*** Opening Data for analysis ***

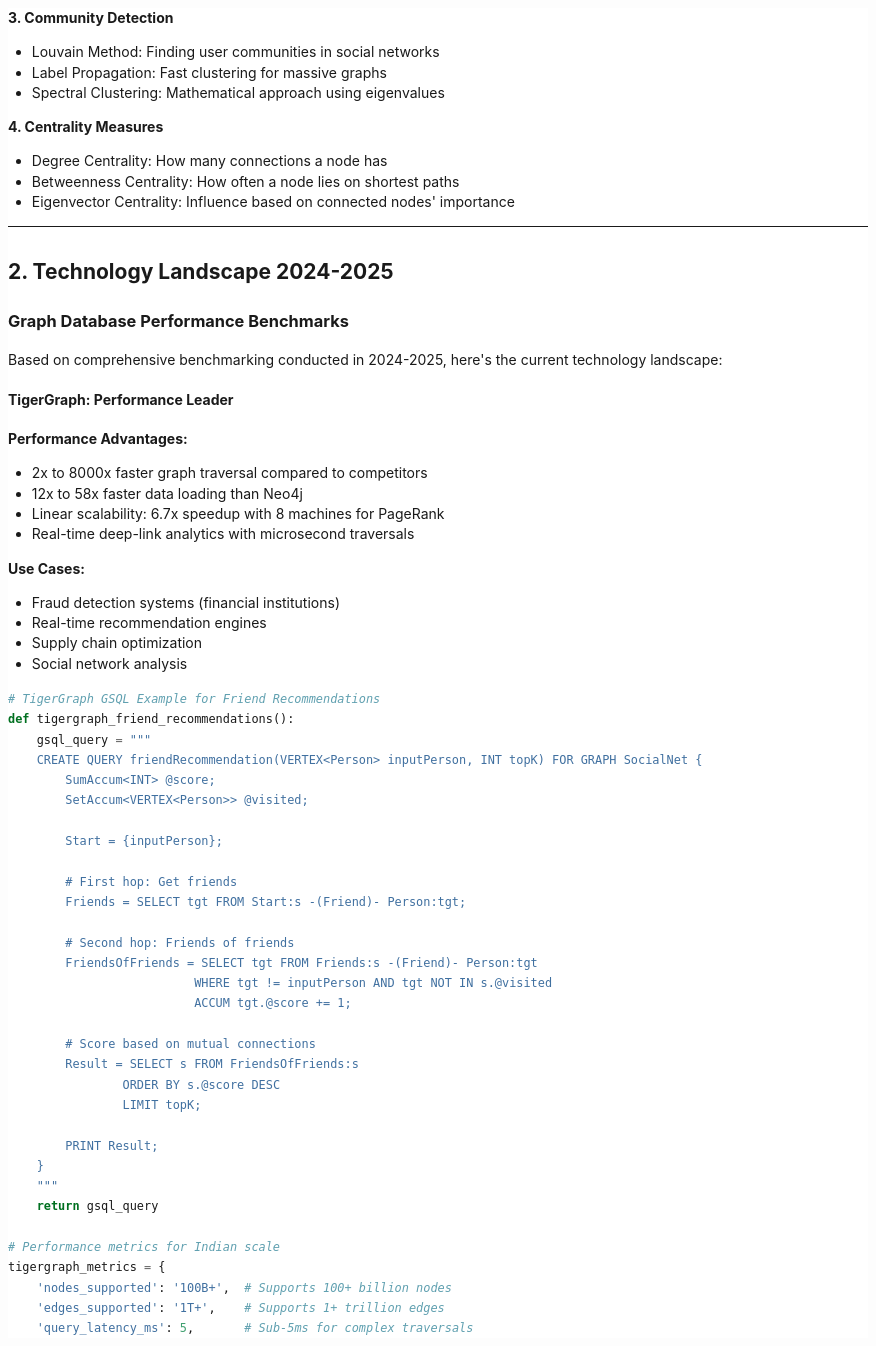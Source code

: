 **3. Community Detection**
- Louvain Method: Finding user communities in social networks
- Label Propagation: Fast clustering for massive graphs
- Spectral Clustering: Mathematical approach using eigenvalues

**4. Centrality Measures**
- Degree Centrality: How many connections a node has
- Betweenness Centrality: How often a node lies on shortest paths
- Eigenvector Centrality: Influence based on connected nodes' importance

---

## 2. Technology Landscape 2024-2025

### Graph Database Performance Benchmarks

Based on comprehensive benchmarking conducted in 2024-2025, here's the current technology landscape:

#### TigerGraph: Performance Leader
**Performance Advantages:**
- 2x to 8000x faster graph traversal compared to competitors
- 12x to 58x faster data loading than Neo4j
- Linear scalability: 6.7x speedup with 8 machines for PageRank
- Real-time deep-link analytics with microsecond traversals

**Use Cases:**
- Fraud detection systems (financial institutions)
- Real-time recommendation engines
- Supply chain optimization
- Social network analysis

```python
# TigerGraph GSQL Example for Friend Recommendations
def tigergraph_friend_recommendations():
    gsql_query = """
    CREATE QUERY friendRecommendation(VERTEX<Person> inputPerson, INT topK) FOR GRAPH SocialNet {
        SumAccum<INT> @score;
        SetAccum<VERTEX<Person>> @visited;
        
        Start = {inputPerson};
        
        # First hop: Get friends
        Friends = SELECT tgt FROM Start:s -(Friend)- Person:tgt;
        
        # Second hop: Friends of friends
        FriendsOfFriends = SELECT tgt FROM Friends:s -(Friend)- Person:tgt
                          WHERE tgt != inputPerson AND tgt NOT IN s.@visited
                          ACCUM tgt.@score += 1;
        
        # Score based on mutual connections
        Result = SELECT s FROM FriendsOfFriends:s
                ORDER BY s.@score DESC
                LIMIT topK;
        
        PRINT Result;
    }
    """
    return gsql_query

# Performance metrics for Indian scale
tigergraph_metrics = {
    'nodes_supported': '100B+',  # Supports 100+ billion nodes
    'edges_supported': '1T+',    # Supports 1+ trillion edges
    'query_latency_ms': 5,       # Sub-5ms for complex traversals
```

*** Closing Data for analysis ***
*** Opening Data for analysis ***

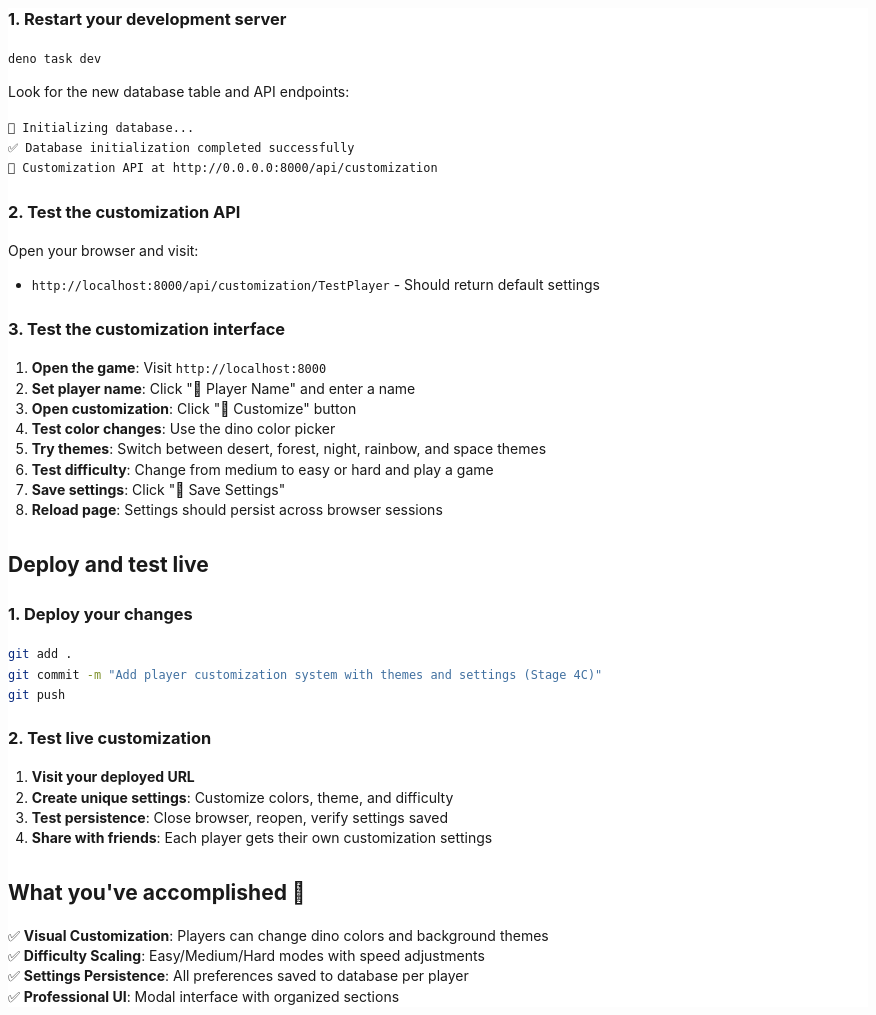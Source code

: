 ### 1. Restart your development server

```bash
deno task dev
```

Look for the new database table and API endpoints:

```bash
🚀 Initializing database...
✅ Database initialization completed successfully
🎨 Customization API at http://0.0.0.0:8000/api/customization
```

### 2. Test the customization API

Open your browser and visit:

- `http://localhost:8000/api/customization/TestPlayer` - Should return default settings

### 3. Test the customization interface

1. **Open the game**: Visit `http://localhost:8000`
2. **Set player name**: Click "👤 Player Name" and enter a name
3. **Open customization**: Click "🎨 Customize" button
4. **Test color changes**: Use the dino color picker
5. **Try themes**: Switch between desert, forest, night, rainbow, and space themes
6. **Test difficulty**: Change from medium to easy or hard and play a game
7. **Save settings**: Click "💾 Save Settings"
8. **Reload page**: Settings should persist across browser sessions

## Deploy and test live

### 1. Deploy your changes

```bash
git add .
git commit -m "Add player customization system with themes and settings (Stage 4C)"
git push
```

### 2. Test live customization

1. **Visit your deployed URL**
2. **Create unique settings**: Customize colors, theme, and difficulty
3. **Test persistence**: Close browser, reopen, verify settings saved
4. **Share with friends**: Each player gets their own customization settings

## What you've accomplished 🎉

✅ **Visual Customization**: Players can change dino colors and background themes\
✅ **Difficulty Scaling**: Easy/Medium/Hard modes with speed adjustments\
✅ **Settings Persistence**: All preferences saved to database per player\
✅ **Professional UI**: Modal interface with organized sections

*** Closing Data for analysis ***
*** Opening Data for analysis ***

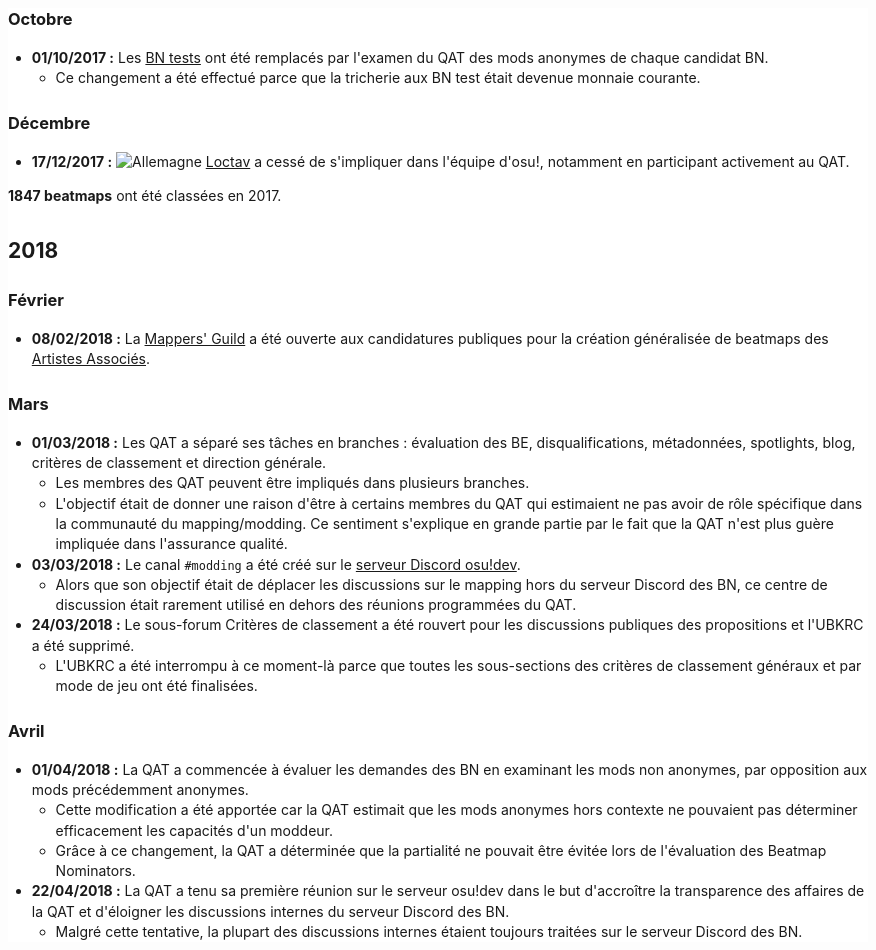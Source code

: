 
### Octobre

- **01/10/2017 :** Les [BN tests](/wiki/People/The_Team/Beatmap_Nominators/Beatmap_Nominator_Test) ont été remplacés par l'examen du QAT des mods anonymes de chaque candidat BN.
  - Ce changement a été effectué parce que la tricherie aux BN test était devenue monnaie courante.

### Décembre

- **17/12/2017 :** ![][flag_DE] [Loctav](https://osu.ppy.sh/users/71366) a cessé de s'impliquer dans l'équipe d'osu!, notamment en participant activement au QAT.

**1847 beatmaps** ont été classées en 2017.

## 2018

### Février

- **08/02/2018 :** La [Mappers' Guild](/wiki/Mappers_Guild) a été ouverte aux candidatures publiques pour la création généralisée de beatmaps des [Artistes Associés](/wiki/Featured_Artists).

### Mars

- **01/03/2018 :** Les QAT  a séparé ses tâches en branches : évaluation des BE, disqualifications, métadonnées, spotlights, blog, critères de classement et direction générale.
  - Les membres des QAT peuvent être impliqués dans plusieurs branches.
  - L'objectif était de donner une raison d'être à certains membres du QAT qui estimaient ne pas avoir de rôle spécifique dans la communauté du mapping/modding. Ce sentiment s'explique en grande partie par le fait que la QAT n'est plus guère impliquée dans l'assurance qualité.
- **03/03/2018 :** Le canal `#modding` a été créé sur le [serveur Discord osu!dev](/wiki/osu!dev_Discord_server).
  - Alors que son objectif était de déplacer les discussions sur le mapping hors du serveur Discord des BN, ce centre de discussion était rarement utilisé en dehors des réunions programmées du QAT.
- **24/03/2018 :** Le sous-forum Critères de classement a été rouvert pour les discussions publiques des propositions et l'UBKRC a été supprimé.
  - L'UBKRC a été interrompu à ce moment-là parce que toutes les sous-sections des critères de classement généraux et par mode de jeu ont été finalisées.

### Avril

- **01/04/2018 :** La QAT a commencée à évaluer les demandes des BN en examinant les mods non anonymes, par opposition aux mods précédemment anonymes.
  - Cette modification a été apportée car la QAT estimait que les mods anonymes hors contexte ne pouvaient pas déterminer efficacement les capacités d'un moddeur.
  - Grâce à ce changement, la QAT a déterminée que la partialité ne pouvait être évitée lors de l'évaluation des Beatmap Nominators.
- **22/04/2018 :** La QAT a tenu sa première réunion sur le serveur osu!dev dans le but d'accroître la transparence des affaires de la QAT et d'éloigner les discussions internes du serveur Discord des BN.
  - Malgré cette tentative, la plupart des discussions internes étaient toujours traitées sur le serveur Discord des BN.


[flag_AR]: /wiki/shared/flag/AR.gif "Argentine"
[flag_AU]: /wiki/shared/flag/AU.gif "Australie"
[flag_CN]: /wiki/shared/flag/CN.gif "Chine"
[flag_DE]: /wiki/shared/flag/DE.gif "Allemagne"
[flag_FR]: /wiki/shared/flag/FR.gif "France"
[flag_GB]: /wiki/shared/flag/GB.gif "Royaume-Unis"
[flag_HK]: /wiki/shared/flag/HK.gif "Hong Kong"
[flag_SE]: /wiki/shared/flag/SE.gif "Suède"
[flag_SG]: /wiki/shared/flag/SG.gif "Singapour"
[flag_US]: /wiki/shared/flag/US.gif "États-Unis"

*** Closing Data for analysis ***

### Work required
Look back at the data above. Transcribe exactly the lines starting at the line that contains "with speed adjustments\" and ending at the line that contains "with organized sections".

### Response to this task
✅ **Difficulty Scaling**: Easy/Medium/Hard modes with speed adjustments\
✅ **Settings Persistence**: All preferences saved to database per player\
✅ **Professional UI**: Modal interface with organized sections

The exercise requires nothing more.